*Extracted information*.
• • • •

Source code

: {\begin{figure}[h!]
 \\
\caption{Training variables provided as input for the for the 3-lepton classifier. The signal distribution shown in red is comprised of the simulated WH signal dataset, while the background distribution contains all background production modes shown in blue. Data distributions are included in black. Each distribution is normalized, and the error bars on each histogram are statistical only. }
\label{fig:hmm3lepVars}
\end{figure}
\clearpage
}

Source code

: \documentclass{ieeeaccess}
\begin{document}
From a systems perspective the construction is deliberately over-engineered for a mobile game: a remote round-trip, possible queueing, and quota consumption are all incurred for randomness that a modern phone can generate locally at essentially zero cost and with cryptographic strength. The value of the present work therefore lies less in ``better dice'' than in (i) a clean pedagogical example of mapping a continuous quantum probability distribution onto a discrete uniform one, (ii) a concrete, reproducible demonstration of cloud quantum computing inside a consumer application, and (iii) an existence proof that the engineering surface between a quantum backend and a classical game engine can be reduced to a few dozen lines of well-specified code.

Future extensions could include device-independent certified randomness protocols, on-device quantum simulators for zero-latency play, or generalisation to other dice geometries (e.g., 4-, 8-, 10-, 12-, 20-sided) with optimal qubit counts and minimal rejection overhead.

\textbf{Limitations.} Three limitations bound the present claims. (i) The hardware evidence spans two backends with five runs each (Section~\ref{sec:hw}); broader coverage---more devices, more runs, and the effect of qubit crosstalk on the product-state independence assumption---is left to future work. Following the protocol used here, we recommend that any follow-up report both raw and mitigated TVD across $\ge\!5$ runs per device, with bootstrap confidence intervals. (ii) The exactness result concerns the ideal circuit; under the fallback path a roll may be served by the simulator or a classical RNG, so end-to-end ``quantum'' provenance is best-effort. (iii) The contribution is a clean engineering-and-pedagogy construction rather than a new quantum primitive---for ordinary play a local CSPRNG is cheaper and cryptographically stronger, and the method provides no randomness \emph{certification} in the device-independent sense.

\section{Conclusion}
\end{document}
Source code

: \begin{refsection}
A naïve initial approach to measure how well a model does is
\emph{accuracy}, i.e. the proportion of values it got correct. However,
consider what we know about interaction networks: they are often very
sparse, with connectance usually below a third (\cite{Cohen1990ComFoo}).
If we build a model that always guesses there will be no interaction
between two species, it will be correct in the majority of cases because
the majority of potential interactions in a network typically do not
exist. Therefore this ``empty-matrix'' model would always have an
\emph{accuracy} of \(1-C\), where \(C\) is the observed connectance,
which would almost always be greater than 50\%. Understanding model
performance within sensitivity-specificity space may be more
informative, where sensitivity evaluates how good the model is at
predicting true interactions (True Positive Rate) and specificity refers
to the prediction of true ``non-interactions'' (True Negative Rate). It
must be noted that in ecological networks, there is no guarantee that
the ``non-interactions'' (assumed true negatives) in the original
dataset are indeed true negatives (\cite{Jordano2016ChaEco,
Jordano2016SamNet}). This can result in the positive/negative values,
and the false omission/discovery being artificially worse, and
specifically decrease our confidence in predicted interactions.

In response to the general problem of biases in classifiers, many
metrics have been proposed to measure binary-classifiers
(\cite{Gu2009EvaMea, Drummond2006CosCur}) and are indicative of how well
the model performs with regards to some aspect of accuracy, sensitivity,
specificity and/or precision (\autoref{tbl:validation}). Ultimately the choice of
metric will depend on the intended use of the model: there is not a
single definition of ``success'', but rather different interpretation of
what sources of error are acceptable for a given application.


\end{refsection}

• • • •

*Task instructions*. Filter the entries and keep only the lines holding "true".

*Exercise result*.
predicting true interactions (True Positive Rate) and specificity refers
to the prediction of true ``non-interactions'' (True Negative Rate). It
the ``non-interactions'' (assumed true negatives) in the original
dataset are indeed true negatives (\cite{Jordano2016ChaEco,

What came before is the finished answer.